(Dataset entries)
■ ■ ■ ■ ■ ■ ■
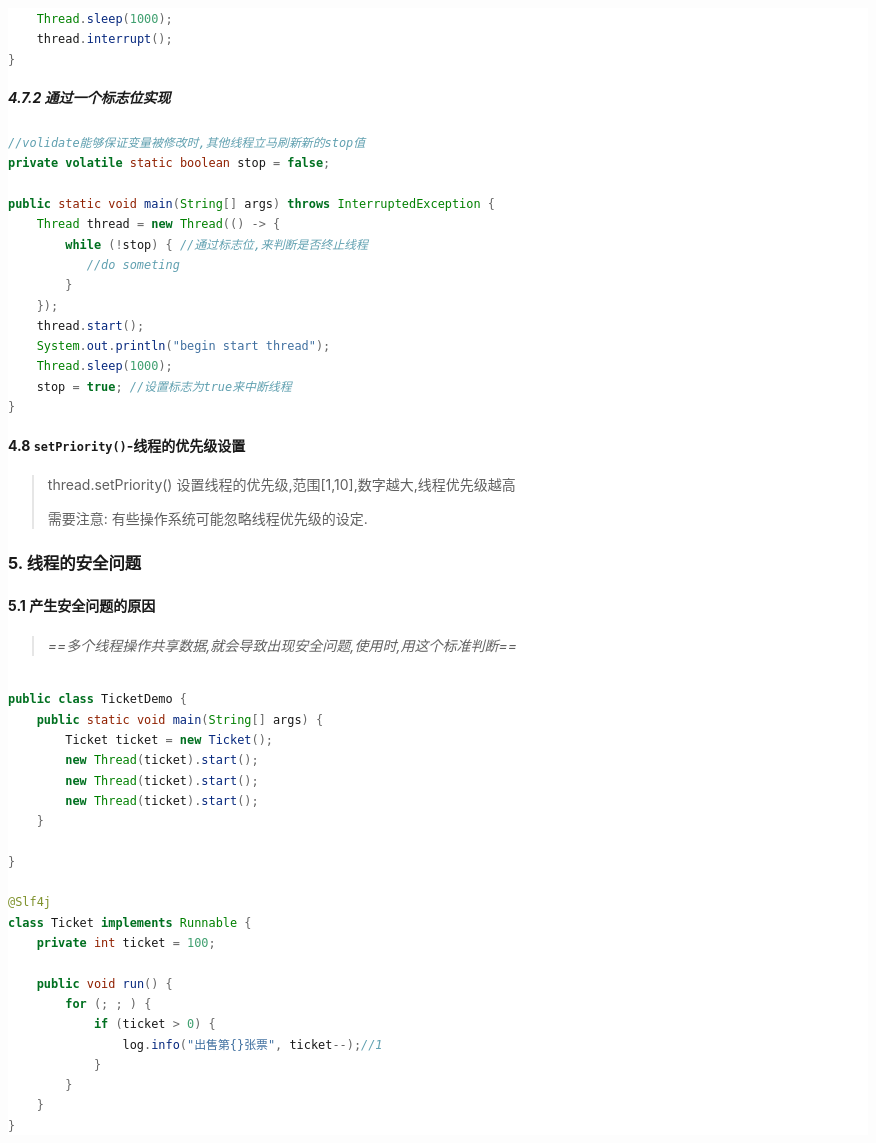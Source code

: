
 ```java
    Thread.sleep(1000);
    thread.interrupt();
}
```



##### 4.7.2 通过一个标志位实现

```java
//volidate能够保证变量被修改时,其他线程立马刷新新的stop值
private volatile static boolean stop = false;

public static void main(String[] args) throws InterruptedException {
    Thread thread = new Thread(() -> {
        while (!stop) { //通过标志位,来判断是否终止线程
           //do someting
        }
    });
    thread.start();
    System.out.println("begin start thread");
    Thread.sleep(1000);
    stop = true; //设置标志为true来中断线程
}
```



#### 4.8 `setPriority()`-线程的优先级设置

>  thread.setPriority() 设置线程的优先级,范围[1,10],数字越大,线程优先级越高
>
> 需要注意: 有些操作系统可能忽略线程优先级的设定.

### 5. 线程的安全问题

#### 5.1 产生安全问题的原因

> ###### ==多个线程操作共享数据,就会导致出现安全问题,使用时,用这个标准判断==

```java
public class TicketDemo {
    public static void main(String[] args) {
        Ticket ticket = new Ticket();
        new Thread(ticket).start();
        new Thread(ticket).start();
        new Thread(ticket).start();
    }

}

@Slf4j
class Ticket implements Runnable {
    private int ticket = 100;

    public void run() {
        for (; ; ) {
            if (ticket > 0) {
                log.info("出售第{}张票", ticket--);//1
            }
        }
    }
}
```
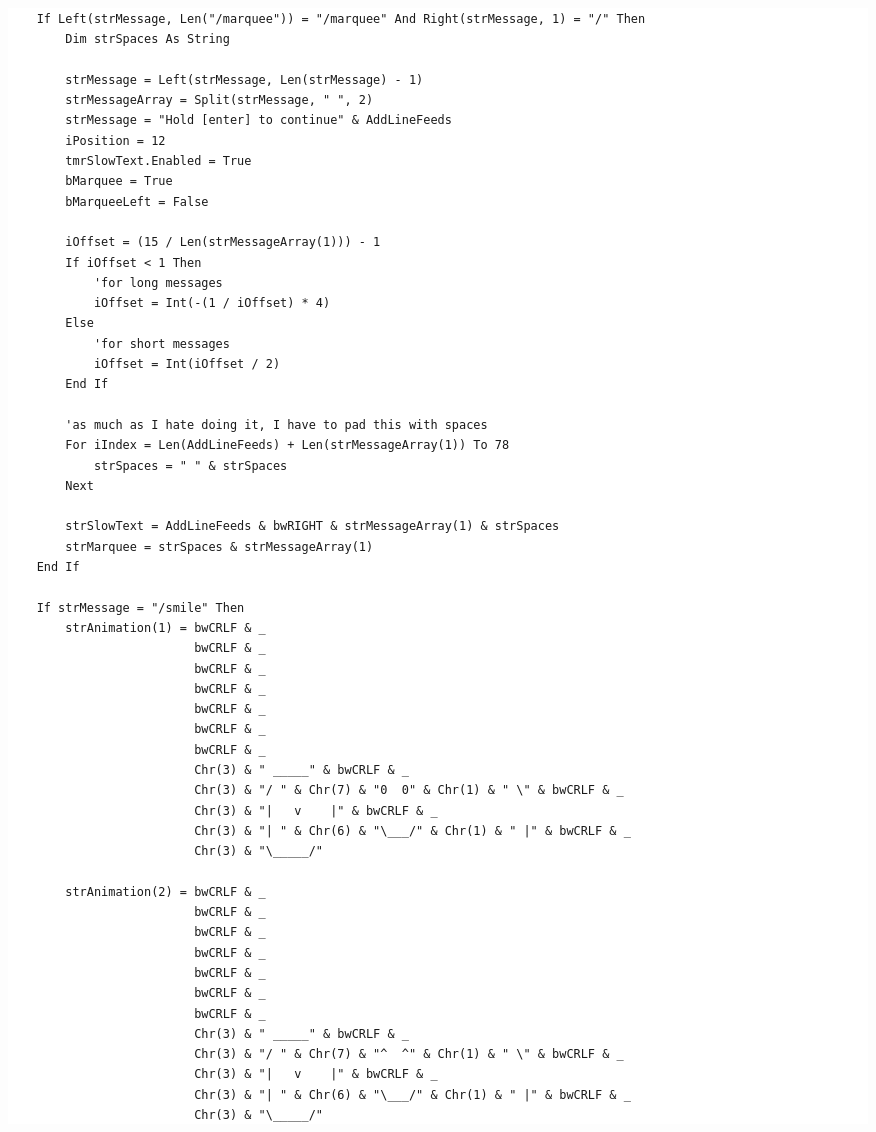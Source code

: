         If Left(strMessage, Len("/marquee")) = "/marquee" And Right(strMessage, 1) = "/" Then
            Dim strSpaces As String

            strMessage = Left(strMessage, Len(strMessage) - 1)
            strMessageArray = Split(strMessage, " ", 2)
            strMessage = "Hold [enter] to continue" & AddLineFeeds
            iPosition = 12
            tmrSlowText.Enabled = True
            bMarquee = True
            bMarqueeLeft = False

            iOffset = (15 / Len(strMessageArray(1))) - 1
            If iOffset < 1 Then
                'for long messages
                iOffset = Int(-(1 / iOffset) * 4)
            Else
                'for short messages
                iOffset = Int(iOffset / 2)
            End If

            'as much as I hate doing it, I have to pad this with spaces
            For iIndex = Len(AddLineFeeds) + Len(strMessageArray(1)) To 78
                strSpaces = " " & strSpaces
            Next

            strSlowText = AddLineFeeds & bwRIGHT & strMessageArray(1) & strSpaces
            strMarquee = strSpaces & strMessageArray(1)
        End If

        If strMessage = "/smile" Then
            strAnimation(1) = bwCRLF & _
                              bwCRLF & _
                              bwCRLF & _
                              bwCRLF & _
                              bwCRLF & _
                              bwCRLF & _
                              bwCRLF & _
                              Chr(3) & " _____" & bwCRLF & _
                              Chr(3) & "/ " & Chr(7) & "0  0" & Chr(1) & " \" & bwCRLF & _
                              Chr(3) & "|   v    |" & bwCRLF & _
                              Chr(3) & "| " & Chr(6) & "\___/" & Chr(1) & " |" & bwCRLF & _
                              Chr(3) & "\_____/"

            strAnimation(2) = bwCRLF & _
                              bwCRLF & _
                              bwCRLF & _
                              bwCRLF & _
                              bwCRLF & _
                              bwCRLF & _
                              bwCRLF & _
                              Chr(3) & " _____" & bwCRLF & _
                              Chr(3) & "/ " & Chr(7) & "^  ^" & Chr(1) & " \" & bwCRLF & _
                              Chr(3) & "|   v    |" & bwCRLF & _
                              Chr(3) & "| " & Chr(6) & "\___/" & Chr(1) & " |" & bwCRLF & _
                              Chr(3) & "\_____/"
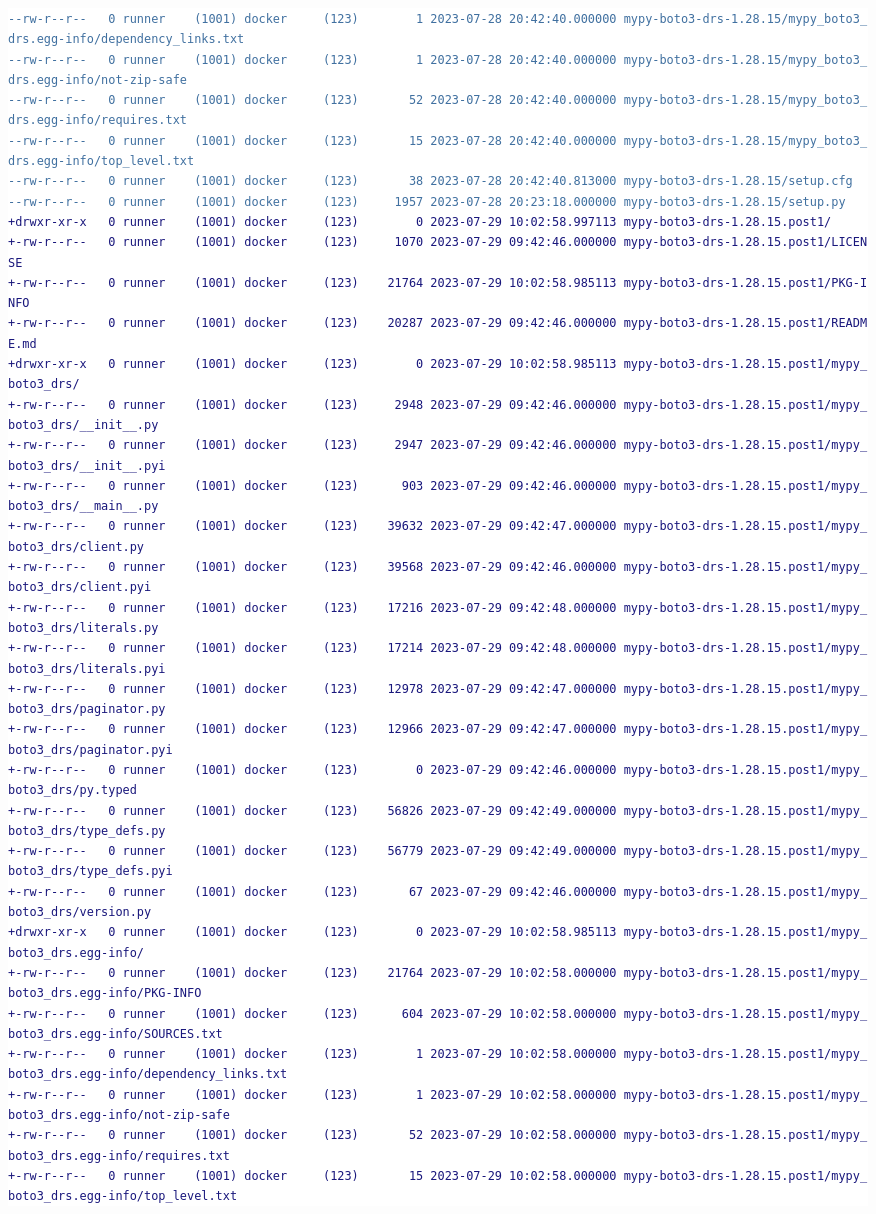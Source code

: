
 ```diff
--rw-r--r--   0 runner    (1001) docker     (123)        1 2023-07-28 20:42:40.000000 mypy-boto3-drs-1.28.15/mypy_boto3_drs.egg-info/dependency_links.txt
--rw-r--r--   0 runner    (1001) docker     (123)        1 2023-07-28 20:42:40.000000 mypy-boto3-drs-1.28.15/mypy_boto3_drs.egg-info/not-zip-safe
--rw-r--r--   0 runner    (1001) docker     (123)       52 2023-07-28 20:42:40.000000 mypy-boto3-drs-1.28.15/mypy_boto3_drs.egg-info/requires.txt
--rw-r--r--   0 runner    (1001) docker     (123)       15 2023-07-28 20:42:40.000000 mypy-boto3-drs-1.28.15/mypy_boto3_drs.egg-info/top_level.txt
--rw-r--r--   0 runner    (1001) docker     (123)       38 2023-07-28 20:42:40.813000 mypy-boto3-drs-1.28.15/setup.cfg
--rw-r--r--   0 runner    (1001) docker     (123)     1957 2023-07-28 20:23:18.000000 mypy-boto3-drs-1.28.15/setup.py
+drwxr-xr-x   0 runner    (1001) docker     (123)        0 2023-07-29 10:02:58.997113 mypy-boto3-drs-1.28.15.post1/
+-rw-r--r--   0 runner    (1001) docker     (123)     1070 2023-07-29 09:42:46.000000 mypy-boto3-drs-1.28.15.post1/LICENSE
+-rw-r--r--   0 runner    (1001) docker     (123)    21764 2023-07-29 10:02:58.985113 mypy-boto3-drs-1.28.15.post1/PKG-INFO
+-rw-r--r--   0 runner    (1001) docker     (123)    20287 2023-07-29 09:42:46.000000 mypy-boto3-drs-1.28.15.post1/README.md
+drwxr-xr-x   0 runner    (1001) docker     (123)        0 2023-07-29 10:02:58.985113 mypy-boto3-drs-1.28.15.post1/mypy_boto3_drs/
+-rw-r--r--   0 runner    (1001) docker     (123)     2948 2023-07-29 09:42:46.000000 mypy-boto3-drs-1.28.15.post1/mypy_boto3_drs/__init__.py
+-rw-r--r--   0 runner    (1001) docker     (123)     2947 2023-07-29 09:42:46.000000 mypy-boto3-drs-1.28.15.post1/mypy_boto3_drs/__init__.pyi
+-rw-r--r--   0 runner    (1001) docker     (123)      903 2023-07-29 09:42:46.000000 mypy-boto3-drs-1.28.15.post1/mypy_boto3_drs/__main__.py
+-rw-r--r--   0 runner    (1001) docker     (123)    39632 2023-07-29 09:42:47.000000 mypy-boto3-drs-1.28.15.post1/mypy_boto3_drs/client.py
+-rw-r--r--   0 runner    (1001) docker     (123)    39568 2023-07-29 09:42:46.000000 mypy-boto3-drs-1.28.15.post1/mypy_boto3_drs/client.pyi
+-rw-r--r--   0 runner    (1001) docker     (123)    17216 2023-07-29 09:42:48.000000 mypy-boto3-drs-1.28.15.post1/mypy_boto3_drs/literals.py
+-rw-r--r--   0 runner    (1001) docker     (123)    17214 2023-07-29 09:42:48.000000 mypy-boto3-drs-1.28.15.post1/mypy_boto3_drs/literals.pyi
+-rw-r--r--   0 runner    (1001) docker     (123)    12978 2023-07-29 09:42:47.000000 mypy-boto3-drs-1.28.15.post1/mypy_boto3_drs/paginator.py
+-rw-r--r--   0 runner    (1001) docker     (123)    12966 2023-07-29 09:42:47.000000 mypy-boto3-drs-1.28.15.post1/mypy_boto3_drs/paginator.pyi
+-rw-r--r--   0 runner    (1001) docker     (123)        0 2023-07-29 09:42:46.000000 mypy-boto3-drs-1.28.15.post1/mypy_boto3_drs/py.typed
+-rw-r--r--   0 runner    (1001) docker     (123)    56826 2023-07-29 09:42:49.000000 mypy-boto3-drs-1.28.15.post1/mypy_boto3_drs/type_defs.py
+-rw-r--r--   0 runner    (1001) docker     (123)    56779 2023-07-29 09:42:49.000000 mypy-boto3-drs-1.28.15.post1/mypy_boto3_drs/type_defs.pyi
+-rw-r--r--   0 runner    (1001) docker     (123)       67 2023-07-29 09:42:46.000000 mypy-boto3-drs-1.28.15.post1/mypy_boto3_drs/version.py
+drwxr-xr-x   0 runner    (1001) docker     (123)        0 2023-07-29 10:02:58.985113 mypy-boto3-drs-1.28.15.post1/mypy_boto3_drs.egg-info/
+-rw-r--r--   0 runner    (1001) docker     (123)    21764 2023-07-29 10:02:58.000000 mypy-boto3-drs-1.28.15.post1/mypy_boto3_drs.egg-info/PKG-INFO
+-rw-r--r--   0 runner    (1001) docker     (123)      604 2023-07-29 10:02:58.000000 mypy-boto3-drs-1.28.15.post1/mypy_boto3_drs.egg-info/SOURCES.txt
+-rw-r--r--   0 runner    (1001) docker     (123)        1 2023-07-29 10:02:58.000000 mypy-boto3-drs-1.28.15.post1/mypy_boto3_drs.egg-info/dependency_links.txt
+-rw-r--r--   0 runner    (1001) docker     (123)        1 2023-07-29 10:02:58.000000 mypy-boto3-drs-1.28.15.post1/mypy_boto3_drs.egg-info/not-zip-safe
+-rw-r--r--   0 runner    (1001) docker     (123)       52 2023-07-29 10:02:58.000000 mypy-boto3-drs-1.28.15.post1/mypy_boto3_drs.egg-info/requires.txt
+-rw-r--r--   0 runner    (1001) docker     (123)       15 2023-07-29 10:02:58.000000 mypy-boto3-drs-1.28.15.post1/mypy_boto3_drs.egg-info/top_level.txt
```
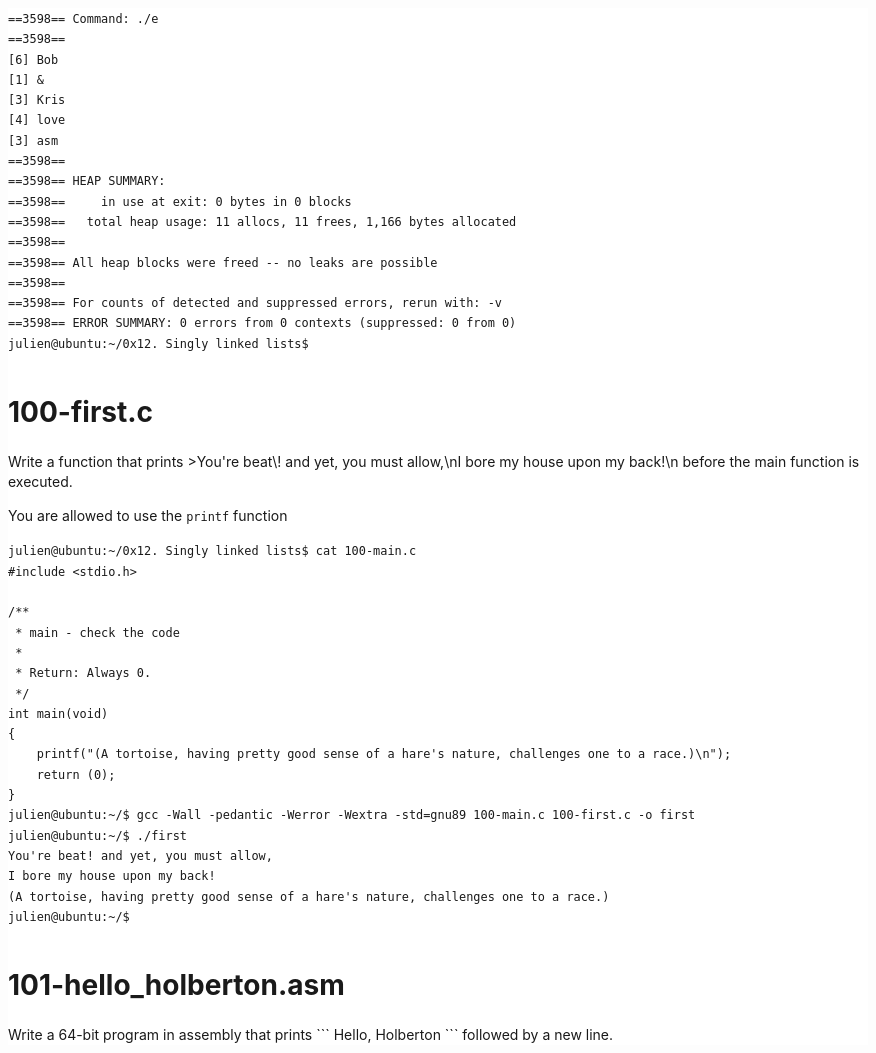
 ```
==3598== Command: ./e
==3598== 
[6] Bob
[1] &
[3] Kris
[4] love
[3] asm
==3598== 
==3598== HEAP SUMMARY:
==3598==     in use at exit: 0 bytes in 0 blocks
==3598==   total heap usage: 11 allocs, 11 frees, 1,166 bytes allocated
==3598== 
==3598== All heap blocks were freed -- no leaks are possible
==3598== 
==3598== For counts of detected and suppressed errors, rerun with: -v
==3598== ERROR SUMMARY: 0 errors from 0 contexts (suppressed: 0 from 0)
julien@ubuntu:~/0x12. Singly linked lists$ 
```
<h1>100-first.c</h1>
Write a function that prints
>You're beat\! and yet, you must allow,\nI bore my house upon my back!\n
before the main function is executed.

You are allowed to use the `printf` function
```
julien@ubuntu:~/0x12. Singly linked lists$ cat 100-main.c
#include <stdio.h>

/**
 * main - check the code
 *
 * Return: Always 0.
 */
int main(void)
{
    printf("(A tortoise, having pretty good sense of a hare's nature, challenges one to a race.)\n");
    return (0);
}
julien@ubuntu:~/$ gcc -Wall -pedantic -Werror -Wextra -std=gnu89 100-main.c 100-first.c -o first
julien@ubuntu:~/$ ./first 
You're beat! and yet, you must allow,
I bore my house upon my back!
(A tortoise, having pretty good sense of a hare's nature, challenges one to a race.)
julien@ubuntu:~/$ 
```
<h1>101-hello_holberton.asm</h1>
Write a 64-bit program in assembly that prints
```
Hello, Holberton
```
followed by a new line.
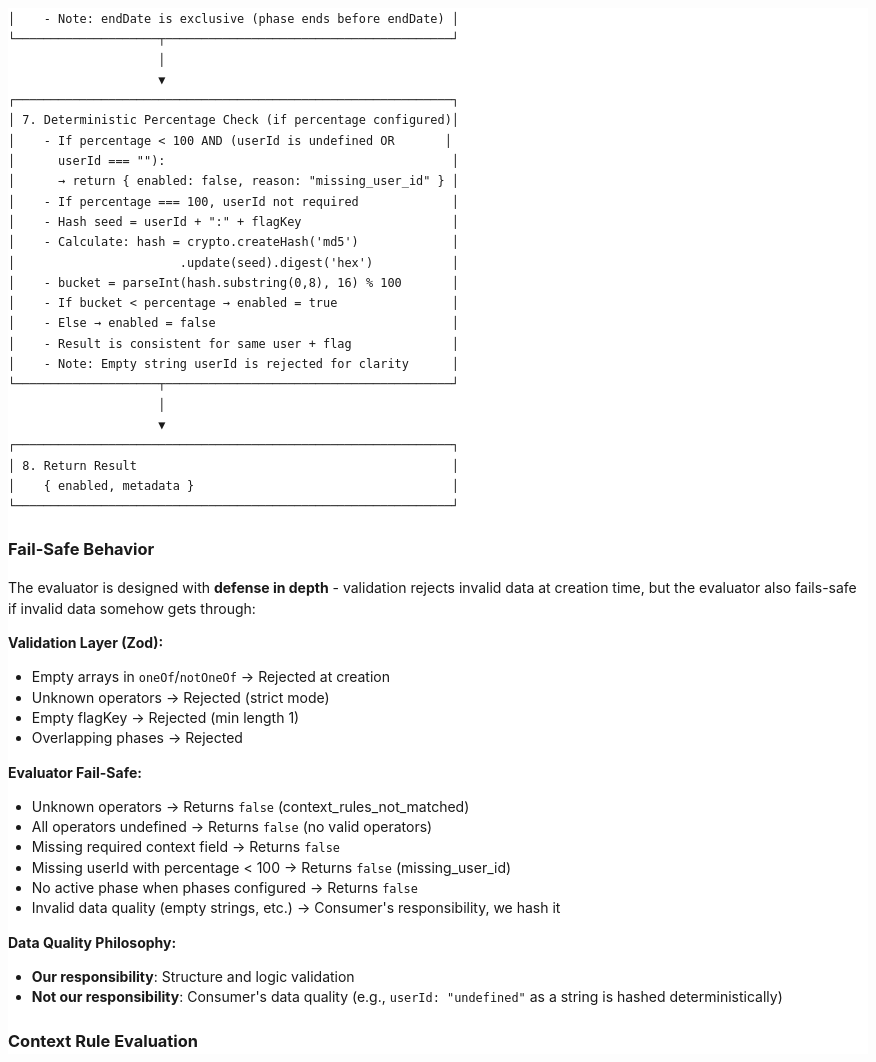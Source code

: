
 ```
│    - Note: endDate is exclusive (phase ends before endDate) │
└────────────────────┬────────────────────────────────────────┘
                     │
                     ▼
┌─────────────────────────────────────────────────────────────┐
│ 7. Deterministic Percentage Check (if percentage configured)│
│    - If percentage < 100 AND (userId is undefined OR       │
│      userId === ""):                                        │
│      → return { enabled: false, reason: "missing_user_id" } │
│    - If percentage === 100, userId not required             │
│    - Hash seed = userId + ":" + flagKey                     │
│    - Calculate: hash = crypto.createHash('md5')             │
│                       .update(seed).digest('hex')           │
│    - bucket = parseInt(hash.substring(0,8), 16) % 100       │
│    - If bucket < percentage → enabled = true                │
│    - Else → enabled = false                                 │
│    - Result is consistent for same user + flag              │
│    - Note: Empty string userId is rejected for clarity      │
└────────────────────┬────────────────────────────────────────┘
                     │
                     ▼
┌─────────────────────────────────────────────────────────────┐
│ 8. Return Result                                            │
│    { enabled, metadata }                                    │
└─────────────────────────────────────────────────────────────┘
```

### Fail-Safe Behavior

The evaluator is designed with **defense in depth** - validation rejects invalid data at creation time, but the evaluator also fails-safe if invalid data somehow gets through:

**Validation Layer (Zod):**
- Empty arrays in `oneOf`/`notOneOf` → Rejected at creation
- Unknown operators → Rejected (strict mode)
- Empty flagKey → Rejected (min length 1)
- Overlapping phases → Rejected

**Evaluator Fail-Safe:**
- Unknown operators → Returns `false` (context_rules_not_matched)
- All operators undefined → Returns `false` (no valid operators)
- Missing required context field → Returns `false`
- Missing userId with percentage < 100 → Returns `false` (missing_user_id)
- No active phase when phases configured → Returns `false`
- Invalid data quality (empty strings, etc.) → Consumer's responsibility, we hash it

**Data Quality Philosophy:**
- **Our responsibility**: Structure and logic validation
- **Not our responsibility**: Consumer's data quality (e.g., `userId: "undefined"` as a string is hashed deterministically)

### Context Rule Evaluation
■ ■ ■ ■ ■ ■ ■
EXERCISE INSTRUCTIONS: Go through the entries above and copy every line containing "Consumer".

RESPONSE BELOW:
- Invalid data quality (empty strings, etc.) → Consumer's responsibility, we hash it
- **Not our responsibility**: Consumer's data quality (e.g., `userId: "undefined"` as a string is hashed deterministically)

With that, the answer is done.